My eldest son has two friends stopping over tonight which means that I am effectively a zoo animal in my own home.
I like Japanese people. I get on with Japanese people better than many other Westerners living here, but one thing that gets me down is the attitude to foreigners.
People tend to regard you, the gaijin, with embarrassing idolatry, familiarity, indulgence or outright hostility. With the possible exception of Tokyo, it is impossible to be just another person.
Walking to the station yesterday I passed two youths on an otherwise empty footbridge. One in a mocking and affectedly effete voice said ‘hello’ as I passed. A small thing, but illustrative of the way people can’t leave you alone. People stare at you, they won’t sit next to you on a train and store clerks and waiters panic if you speak to them, even in Japanese.
You are constantly asked about your tastes and lifestyle, and if anything matches the Japanese way of doing things you get a barrage of ‘eeeeeeh!’ noises, the local equivalent of ‘wow!’ or ‘no way!’. Your nose, height, hair colour, and eye colour are more causes for comment.
Tonight in my own living room I got a ‘Mecha ashi nagai!’ (What long legs!).
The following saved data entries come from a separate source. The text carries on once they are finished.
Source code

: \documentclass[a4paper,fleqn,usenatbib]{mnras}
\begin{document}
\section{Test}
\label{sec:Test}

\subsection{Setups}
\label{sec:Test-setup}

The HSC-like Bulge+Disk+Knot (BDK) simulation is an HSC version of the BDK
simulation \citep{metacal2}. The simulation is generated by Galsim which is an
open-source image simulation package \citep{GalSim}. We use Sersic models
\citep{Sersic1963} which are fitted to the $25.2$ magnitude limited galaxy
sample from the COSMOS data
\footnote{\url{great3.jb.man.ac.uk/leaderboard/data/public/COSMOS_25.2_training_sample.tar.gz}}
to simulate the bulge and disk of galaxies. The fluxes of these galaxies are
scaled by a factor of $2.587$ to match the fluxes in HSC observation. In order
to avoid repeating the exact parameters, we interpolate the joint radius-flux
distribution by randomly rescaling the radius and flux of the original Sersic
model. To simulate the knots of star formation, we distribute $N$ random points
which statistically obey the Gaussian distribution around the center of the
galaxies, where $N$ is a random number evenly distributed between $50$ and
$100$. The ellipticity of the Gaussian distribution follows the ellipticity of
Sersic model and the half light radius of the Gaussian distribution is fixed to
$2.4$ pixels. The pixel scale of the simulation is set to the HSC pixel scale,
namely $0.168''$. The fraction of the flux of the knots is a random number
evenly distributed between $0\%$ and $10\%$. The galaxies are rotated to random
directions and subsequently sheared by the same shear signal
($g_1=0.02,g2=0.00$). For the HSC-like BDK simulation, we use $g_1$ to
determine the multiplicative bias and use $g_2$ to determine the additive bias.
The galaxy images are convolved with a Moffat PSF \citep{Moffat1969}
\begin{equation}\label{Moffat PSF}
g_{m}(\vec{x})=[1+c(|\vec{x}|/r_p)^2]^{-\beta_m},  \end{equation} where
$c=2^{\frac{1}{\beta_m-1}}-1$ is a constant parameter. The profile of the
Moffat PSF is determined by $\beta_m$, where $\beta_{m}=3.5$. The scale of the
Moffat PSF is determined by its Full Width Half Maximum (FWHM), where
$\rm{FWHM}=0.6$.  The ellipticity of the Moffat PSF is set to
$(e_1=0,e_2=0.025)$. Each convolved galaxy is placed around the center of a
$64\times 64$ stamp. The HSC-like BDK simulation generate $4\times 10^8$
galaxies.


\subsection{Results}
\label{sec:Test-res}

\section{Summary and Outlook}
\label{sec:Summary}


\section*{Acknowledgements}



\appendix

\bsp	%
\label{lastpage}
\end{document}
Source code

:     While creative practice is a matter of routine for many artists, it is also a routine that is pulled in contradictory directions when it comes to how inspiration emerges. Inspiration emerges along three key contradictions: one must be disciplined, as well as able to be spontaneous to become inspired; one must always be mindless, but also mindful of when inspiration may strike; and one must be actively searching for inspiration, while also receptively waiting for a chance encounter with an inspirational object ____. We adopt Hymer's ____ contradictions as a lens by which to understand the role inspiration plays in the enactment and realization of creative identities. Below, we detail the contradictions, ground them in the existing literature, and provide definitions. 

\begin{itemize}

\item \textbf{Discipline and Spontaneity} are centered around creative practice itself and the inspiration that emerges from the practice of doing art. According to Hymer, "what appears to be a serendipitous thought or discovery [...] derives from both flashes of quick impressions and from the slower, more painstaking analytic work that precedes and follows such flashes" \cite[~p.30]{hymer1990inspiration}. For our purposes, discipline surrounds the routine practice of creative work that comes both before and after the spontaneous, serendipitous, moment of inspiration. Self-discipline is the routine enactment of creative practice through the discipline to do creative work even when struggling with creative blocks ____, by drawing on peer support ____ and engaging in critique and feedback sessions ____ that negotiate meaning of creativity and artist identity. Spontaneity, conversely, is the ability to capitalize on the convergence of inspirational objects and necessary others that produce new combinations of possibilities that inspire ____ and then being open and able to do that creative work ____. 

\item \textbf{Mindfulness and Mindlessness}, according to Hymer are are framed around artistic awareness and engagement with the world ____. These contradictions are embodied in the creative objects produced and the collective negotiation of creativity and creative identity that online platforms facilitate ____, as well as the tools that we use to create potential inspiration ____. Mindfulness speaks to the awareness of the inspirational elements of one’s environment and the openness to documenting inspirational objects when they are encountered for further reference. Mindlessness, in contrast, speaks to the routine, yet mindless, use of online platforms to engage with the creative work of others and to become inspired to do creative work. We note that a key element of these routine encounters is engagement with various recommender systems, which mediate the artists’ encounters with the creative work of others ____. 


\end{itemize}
You can just about put up with this outside, but not at home, which is supposed to be a sanctuary.
Imagine if I went up to a Japanese person and exclaimed, ‘wow, what black hair you have, and you’re kind of skinny.’ People would think me an utter idiot.
Next time someone tells me I have long legs, I might just point out that if they were shorter they wouldn’t reach the ground.
I wonder whether this leg-obsessed youth in my living room realizes ‘long legs’ is a term used in appreciating whisky. A well-made whisky is more viscous than water and you can see this after swirling the drink around in your glass in the trails of whisky running down the inside from the tidemark. Long, thick trails are known as ‘long legs’.
This month’s whisky, my Christmas present is very leggy indeed. It is a Bowmore 17 and is a very exciting tipple with or without the legs.
I am thinking of writing a song about it: ‘Bowmore Is Big Leggy’. Do you think it will catch on?
Burned orange. That’s what I thought of on tasting the Bowmore. Peat and burned orange. Earlier this month when trying out the Laphroaig, I threatened to stop reading the tasting notes and think for myself. So this is what happened on Christmas day when I opened the bottle — I tried thinking for myself. I repeated to myself ‘burned orange, burned orange, burned orange,’ like a mantra, utterly convinced that if I checked the tasting notes, I would find lots of references to burned orange. So I was nonplussed after reading four reviews of this whisky to find not one reference to burned orange, not even something that could be considered close to it.
Martine Nouet says:
Flowery, peaty. Mix of turf, dried herb and heather, lightly smoked. Briny notes emerge. A delicate intricacy of aromas.
Very smooth and velvety. Malty with an assertive smoky tone soothed by licorice and coconut. Wood keeps control of peat and smoke. A salty feel.
While Dave Broom tells us:
Richer with scented peat hanging above it all: heather, hint of lavender essential oil, then into cod liver oil, shoreline. Less overtly briny. Well balanced notes of brazil nut, moist tobacco, resin, liqueur chocolate, walnut, dried fruit, Jaffa cake.
Chewy and soft. Peat has a bigger say in centre, chocolate, mint. A slightly soapy note.
Approximately none of which suggests itself to my nose. Except the peat, which I could have guessed, this being an Islay. So much for thinking for myself.
Nevertheless, a thoroughly fascinating whisky, which as I type is sitting in the bottle begging for me to go over to the cupboard to let it out.
Though the bugger could save me some effort and just walk over here to me on its own legs. Mecha ashi nagai!